#### Your goal
Once the line containing "- [یہ لاکھوں" is found in the records below, return it and each following line exactly, up to and including the line containing "- [نامی اجازت", and nothing else.

#### Material to process
==*==
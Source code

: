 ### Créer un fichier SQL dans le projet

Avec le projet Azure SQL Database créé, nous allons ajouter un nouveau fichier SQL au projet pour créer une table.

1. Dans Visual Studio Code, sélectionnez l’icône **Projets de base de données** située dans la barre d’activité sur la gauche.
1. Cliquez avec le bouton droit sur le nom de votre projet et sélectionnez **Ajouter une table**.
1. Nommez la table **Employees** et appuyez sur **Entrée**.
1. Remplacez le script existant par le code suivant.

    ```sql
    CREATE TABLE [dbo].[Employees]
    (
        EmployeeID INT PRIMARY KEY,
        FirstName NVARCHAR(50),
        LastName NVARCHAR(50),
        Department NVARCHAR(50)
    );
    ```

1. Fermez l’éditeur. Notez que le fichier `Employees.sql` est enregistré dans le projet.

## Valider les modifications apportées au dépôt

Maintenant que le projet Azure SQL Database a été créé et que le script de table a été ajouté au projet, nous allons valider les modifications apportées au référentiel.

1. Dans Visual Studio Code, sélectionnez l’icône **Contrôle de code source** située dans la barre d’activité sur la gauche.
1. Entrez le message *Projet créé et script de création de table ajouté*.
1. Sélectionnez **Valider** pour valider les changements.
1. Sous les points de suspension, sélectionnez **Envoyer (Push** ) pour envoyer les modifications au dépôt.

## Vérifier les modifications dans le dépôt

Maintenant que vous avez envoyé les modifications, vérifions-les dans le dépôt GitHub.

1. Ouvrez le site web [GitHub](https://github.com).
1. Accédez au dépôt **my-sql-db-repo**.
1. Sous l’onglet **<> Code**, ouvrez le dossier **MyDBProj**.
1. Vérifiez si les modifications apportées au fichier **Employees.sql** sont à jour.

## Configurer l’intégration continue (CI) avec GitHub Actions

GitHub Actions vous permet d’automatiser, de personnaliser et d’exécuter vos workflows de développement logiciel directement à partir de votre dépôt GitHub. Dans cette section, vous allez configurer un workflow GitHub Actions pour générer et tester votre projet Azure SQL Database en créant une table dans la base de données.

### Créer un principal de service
==*==
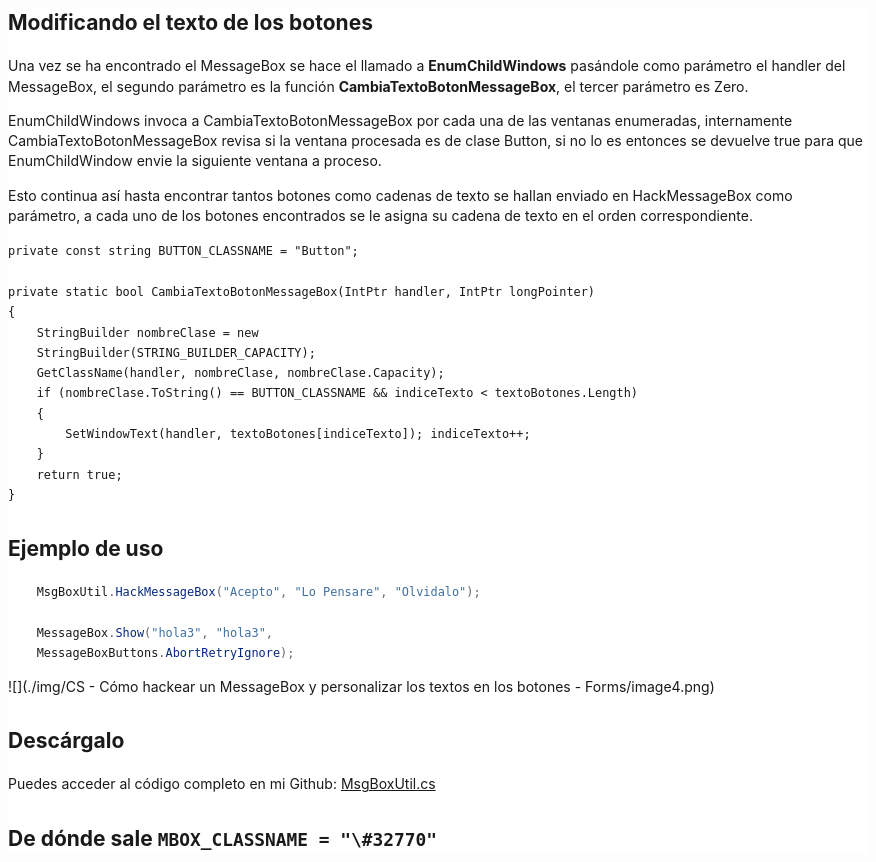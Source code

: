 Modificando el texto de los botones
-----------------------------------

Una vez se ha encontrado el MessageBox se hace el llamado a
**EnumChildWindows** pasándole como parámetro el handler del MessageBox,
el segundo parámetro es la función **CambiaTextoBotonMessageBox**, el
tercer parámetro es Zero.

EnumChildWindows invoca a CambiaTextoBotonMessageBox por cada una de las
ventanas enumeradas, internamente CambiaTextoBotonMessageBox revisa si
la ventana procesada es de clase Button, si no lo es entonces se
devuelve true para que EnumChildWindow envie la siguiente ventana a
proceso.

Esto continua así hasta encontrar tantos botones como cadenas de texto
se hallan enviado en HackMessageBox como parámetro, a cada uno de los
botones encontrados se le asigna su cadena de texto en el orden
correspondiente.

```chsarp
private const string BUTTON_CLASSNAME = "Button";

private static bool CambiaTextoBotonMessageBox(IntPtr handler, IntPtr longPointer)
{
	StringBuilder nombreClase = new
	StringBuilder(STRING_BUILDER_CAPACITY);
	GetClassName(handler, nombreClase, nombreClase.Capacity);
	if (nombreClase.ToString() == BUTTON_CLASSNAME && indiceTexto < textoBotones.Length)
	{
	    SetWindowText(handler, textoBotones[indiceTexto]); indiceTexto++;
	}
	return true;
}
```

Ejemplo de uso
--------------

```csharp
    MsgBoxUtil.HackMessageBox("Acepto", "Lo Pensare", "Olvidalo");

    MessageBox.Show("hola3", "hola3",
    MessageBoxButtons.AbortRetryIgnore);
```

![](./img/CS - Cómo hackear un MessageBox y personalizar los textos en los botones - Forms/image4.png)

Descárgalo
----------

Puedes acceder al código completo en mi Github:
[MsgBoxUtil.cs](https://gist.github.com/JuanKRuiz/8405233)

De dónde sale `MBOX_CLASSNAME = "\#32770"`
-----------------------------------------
==*==
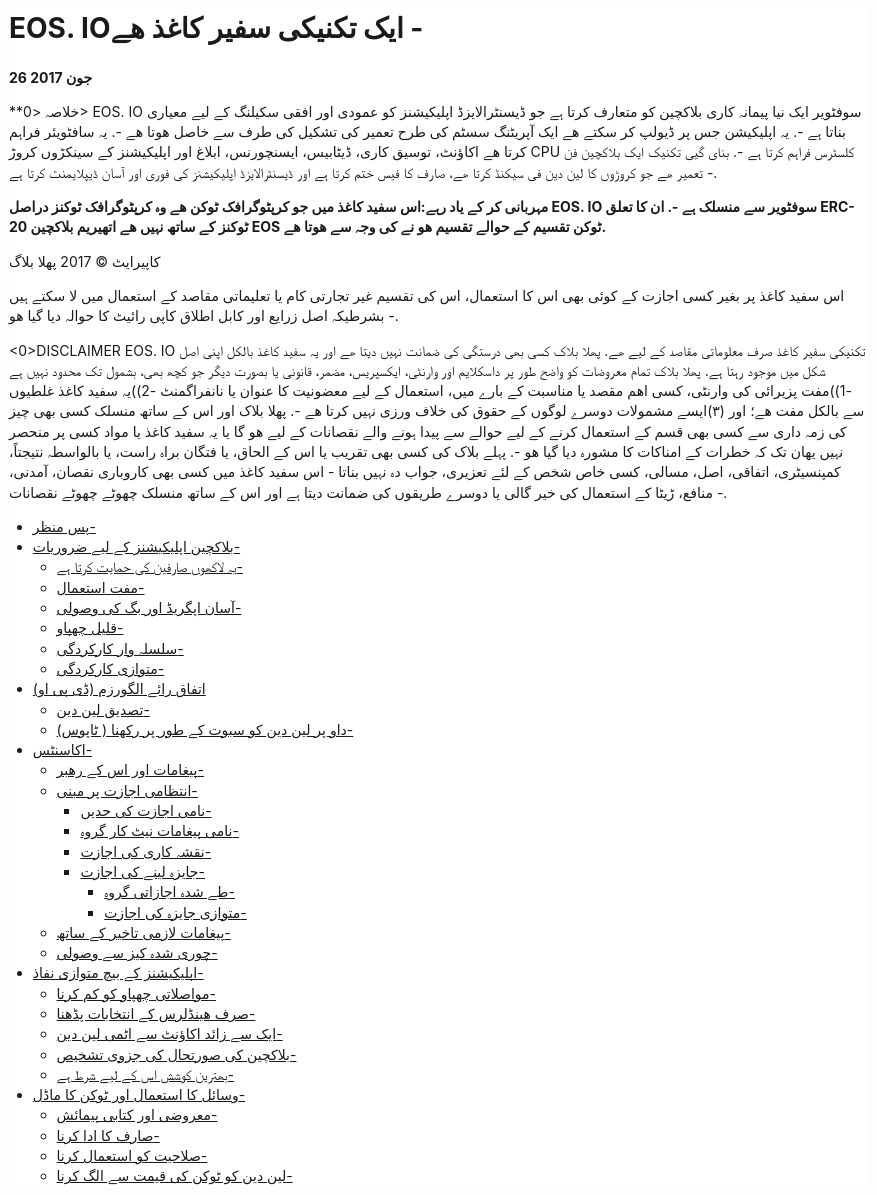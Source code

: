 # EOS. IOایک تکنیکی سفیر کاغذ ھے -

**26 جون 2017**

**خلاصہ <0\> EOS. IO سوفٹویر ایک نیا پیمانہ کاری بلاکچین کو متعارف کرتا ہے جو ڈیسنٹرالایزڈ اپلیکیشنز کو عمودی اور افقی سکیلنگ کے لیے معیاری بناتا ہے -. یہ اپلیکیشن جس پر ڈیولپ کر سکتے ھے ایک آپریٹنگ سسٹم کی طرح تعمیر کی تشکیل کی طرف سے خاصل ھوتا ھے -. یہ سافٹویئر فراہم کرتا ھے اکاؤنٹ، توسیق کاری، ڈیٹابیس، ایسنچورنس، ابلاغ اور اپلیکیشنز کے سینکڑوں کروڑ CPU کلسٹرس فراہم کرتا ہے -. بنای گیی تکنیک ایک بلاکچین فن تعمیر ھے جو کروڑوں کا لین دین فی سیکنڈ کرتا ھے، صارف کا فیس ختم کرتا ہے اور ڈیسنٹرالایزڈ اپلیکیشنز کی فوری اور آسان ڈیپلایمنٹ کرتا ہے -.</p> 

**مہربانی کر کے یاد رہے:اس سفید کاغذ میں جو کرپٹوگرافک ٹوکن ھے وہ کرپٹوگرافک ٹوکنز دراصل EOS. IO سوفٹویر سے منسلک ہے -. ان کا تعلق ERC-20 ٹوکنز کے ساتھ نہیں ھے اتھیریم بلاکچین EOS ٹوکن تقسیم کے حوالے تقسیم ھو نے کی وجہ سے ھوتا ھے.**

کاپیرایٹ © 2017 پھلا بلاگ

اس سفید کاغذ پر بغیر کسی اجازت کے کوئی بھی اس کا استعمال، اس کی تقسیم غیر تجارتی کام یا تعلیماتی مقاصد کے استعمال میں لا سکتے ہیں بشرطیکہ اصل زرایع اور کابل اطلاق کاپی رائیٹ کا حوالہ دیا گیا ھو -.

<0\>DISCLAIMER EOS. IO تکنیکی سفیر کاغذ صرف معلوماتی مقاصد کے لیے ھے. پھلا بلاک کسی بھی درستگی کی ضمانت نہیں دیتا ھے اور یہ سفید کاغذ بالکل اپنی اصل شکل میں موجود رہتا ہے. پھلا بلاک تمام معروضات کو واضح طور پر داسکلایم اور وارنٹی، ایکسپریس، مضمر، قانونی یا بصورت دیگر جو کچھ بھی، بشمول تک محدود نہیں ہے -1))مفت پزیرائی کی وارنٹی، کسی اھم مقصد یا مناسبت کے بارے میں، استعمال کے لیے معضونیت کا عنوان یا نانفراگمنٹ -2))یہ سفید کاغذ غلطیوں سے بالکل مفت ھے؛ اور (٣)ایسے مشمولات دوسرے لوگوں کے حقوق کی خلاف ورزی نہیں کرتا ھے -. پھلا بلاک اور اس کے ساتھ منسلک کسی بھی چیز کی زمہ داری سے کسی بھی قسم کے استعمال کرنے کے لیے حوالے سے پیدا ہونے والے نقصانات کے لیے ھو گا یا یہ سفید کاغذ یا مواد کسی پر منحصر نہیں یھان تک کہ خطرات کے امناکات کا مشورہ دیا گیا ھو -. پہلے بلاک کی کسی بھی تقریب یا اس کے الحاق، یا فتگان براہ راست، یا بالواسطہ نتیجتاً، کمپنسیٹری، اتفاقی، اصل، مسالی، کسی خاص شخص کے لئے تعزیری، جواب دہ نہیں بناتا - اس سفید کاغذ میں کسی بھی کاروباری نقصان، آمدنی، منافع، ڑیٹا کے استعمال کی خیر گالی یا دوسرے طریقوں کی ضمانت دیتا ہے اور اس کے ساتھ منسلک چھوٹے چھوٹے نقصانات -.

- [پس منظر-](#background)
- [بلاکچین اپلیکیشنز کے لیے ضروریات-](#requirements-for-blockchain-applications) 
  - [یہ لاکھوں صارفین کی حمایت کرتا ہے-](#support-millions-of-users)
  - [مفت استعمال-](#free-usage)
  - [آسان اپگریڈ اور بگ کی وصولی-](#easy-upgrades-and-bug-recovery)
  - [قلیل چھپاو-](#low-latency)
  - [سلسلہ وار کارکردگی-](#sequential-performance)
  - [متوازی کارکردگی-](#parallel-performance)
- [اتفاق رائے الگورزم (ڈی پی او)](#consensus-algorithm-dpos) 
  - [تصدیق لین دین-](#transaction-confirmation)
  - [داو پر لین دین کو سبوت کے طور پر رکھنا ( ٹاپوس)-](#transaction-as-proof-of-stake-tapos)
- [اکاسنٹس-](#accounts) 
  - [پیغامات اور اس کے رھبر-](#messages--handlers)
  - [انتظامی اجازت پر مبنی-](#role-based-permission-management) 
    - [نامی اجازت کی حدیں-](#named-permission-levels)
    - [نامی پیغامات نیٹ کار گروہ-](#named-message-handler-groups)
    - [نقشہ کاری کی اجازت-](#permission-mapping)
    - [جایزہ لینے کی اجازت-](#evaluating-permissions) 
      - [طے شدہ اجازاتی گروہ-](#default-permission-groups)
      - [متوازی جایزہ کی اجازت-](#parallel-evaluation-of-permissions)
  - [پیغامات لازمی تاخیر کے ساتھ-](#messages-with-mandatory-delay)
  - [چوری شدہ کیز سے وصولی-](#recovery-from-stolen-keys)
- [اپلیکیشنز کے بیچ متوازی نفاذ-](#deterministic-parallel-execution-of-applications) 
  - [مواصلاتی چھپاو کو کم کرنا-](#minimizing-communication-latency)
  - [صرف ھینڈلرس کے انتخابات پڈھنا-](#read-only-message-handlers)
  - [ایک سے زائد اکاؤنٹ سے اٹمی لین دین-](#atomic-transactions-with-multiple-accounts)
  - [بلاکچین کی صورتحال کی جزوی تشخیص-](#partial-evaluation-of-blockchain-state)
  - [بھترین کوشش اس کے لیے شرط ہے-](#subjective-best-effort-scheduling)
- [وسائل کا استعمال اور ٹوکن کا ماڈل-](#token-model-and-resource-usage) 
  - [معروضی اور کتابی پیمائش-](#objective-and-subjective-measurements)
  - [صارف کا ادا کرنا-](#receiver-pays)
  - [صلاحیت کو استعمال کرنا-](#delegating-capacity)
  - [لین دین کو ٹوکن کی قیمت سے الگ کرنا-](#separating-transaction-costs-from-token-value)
==*==
#### Response to this task
  - [یہ لاکھوں صارفین کی حمایت کرتا ہے-](#support-millions-of-users)
  - [مفت استعمال-](#free-usage)
  - [آسان اپگریڈ اور بگ کی وصولی-](#easy-upgrades-and-bug-recovery)
  - [قلیل چھپاو-](#low-latency)
  - [سلسلہ وار کارکردگی-](#sequential-performance)
  - [متوازی کارکردگی-](#parallel-performance)
- [اتفاق رائے الگورزم (ڈی پی او)](#consensus-algorithm-dpos) 
  - [تصدیق لین دین-](#transaction-confirmation)
  - [داو پر لین دین کو سبوت کے طور پر رکھنا ( ٹاپوس)-](#transaction-as-proof-of-stake-tapos)
- [اکاسنٹس-](#accounts) 
  - [پیغامات اور اس کے رھبر-](#messages--handlers)
  - [انتظامی اجازت پر مبنی-](#role-based-permission-management) 
    - [نامی اجازت کی حدیں-](#named-permission-levels)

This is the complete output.